Ask HN: Would the cloud survive a US Civil war?
So I was wondering, say there were a civil war in the US sometime in the future (I certainly hope not, but just entertain the hypothetical), what would the impact be on cloud computing and what flow on effects might that have on the global economy?
The reason this keeps me up at night lately is when AWS sneezes the whole internet catches a cold. Aren't there some global services hosted out of US-EAST-1? Developers can work remotely, so that's fine, but what if there was enough civil unrest that the people who maintain the physical infrastructure couldn't perform the upkeep necessary to keep that particular datacenter online?
Am I imagining things or is there a possible systemic risk of a months long outage of AWS under such circumstances that would grind large portions of global commerce to a halt?
Or am I just paranoid?
19 comments
[ 4.0 ms ] story [ 60.7 ms ] threadI doubt the cloud would be _that affected in the case of a US civil war but I could see it if there was an economic collapse on the scale of the great depression. I think a us civil war is rather unlikely and people will sort themselves into red states/blue states with potential succession long before there is widespread violence. Economic collapse seems far more likely and would be much more damaging.
The biggest threats I see are the debt problems in the Chinese property sector explode causing their "commercial paper" market to set off a chain reaction causing global contagion due to China being nearly everyone's number one trading partner. Or the US has an internal conflict and that majorly affects things (which is what I'm considering in this question). The other is simply demographics spell the writing on the wall that populations will continue to shrink and shrink and I would imagine it potentially gets to a point where the amount of infrastructure we've built the modern world on top of wouldn't have sufficient human capital to keep it running below a certain critical threshold of population size, but that one is a bit longer off.
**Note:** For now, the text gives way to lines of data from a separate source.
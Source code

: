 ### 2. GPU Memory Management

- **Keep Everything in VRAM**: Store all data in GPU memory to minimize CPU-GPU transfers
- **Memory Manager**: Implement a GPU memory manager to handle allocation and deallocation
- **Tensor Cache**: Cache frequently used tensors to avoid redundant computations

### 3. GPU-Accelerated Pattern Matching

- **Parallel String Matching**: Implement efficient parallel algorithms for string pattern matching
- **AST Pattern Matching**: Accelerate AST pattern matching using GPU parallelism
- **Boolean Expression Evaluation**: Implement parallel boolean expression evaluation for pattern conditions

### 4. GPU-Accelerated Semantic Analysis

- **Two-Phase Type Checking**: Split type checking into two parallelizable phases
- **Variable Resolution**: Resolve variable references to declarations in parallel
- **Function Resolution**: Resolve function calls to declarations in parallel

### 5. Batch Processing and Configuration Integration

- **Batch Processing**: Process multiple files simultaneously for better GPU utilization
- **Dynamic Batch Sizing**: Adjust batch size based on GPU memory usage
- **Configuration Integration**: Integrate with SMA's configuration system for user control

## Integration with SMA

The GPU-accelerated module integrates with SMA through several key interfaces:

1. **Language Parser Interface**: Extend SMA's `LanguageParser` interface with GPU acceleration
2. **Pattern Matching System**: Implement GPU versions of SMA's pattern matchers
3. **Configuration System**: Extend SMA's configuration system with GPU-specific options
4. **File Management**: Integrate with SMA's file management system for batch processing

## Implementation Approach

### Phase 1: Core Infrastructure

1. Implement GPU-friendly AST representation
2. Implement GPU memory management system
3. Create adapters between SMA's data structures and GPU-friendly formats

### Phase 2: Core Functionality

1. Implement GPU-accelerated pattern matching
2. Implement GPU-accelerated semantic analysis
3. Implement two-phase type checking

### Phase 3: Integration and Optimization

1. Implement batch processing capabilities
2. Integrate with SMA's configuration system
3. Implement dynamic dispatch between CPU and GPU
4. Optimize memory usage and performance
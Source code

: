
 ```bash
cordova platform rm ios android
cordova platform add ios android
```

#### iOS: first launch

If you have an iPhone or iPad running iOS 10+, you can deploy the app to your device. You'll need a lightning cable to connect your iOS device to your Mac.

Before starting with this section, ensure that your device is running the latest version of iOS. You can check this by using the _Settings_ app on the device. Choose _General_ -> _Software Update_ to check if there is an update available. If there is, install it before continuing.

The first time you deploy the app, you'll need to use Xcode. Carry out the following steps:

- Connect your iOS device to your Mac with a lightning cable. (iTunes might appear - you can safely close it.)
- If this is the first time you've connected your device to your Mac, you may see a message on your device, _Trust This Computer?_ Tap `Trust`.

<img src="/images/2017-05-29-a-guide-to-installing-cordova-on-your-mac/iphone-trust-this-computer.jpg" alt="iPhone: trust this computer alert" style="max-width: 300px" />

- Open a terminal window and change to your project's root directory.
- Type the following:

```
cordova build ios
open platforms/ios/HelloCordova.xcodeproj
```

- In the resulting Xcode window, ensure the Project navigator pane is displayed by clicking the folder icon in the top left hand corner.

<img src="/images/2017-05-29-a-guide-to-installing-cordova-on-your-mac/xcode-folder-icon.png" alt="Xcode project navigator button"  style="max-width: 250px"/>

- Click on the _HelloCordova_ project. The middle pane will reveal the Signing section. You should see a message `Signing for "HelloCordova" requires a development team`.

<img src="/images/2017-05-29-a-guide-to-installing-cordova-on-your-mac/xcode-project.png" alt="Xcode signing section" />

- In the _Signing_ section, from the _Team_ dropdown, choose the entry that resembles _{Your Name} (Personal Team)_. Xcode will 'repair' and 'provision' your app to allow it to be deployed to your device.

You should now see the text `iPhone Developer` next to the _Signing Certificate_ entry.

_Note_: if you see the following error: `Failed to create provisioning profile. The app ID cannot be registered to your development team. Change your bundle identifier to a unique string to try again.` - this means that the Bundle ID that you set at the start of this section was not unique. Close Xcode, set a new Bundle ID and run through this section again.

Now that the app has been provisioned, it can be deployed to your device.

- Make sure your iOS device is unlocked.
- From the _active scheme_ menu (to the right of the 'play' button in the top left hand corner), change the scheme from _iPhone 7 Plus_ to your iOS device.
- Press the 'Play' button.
The Chinese economy and internal US conflicts are out of your control, so they merit as much worry as an asteroid strike. We’re suffering through a global pandemic now and the internet has so far survived. If demographics worry you get busy having children.
I can't help but think that despite all the redundancy and resilience built into the cloud through multiple AZs and globally distributed regional datacenters it was all architected on the assumption that it would be physically safe and that there lurks a failure mode somewhere where a particular SPOF exists that renders the rest of all that redundancy useless.
A lot of stable internet architecture is based in the United States. If anything happens, there will be rippling effects worldwide. You won't be immune.
Edit: the media may opt to call it Civil War 2.0 as another option.
Widespread civil unrest and violence, maybe, but unlikely that would turn into a continent-wide war or even last very long. Even during the last actual civil war commerce in the North went on more or less normally.
If you’re losing sleep over this find a local hosting service and stop worrying about AWS getting taken down by rebels.